◆ **Input records**
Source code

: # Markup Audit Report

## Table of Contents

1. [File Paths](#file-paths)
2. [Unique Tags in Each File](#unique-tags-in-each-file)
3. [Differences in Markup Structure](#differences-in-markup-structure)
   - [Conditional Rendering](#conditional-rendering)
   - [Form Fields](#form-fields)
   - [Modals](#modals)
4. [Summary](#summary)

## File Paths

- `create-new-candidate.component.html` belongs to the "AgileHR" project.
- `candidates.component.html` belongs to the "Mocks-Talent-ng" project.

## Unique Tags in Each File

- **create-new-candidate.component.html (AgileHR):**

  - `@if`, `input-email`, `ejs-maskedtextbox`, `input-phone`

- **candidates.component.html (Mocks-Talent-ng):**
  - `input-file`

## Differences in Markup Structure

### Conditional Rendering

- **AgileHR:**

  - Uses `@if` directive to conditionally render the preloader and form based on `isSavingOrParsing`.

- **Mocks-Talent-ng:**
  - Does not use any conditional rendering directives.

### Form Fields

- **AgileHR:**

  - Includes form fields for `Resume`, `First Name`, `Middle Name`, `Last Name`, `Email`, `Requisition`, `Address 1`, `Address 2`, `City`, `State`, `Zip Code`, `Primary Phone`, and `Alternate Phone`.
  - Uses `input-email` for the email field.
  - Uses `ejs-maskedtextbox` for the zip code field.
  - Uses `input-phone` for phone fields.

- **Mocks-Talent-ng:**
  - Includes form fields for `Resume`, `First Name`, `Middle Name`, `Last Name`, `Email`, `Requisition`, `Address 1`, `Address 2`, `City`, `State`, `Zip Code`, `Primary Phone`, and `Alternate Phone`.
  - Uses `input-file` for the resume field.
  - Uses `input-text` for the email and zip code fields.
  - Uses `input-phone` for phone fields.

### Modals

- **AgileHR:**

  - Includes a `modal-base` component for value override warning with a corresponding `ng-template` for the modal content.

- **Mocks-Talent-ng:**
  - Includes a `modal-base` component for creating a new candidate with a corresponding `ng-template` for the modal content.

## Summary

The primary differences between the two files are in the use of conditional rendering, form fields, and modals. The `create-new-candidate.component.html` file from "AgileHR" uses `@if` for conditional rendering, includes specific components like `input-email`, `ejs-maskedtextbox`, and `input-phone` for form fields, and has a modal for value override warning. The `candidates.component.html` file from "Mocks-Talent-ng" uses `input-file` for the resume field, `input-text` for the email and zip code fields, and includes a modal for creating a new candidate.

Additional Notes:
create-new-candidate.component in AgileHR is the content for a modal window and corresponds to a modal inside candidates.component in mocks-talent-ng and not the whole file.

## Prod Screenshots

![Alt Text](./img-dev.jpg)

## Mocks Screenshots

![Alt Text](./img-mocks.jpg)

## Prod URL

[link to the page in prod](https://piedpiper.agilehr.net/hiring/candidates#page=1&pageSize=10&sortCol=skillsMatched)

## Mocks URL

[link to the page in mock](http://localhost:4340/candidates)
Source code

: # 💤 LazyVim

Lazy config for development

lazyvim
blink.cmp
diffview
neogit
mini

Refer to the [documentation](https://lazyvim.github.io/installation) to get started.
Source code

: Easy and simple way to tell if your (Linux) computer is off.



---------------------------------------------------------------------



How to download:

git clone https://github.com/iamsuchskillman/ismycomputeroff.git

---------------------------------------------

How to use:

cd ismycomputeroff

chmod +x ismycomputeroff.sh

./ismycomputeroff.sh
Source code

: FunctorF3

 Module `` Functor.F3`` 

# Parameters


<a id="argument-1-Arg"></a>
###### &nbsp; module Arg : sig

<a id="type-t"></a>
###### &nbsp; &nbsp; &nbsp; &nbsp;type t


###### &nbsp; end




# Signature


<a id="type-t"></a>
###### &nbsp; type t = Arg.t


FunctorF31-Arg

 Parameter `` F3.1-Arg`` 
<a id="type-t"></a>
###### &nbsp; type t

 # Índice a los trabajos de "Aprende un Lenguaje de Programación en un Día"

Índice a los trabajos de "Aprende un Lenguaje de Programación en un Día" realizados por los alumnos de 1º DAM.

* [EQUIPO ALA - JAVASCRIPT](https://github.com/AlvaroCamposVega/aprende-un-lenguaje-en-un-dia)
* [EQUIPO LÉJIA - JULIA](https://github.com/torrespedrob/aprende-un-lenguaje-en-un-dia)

◆ **Goal of the exercise**
Where the string "value" appears in a line of the listing, copy that line.

◆ **Completed task**
  - Includes a `modal-base` component for value override warning with a corresponding `ng-template` for the modal content.
The primary differences between the two files are in the use of conditional rendering, form fields, and modals. The `create-new-candidate.component.html` file from "AgileHR" uses `@if` for conditional rendering, includes specific components like `input-email`, `ejs-maskedtextbox`, and `input-phone` for form fields, and has a modal for value override warning. The `candidates.component.html` file from "Mocks-Talent-ng" uses `input-file` for the resume field, `input-text` for the email and zip code fields, and includes a modal for creating a new candidate.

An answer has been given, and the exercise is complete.